*What is expected*
From the records below, output exactly the lines running from the line containing "Combining the results" through the line containing "Currently, a combination", and no others.

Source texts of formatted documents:
━━━━━━━━

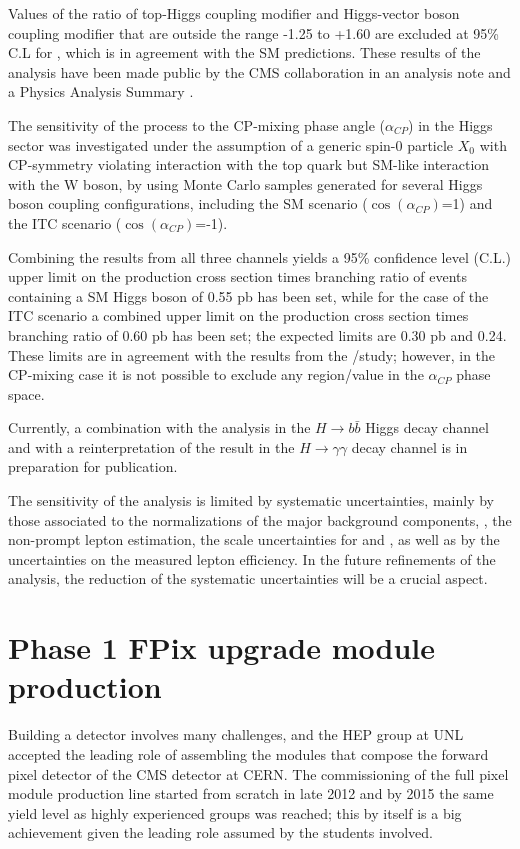 Values of the ratio of top-Higgs coupling modifier \Ct and Higgs-vector boson coupling modifier \CV that are outside the range -1.25 to +1.60 are excluded at 95\% C.L for , which is in agreement with the SM predictions. These results of the analysis have been made public by the CMS collaboration in an analysis note \cite{CMS_AN_2016-378} and a Physics Analysis Summary \cite{CMS_PAS_HIG_17-005}.

The sensitivity of the \tH process to the CP-mixing phase angle ($\alpha_{CP}$) in the Higgs sector was investigated under the assumption of a generic spin-0 particle $X_0$ with CP-symmetry violating interaction with the top quark but SM-like interaction with the W boson, by using Monte Carlo samples generated for several Higgs boson coupling configurations, including the SM scenario ($\cos(\alpha_{CP})$=1) and the ITC scenario ($\cos (\alpha_{CP})$=-1).  

Combining the results from all three channels yields a 95\% confidence level (C.L.) upper limit on the production cross section times branching ratio of events containing a SM Higgs boson of 0.55 pb has been set, while for the case of the ITC scenario a combined upper limit on the production cross section times branching ratio of 0.60 pb has been set; the expected limits are 0.30 pb and 0.24. These limits are in agreement with the results from the \Ct/\CV study; however, in the CP-mixing case it is not possible to exclude any region/value in the $\alpha_{CP}$ phase space.

Currently, a combination with the \tH analysis in the $H \to b\bar{b}$ Higgs decay channel and with a reinterpretation of the \ttH result in the $H\to \gamma\gamma$ decay channel is in preparation for publication.

The sensitivity of the analysis is limited by systematic uncertainties, mainly by those associated to the normalizations of the major background components, \ie, the non-prompt lepton estimation, the scale uncertainties for \ttW and \ttZ, as well as by the uncertainties on the measured lepton efficiency. In the future refinements of the analysis, the reduction of the systematic uncertainties will be a crucial aspect.  



\section{Phase 1 FPix upgrade module production}

Building a detector involves many challenges, and the HEP group at UNL accepted the leading role of assembling the modules that compose the forward pixel detector of the CMS detector at CERN. The commissioning of the full pixel module production line started from scratch in late 2012 and by 2015 the same yield level as highly experienced groups was reached; this by itself is a big achievement given the leading role assumed by the students involved. %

━━━━━━━━

*Result below*
Combining the results from all three channels yields a 95\% confidence level (C.L.) upper limit on the production cross section times branching ratio of events containing a SM Higgs boson of 0.55 pb has been set, while for the case of the ITC scenario a combined upper limit on the production cross section times branching ratio of 0.60 pb has been set; the expected limits are 0.30 pb and 0.24. These limits are in agreement with the results from the \Ct/\CV study; however, in the CP-mixing case it is not possible to exclude any region/value in the $\alpha_{CP}$ phase space.

Currently, a combination with the \tH analysis in the $H \to b\bar{b}$ Higgs decay channel and with a reinterpretation of the \ttH result in the $H\to \gamma\gamma$ decay channel is in preparation for publication.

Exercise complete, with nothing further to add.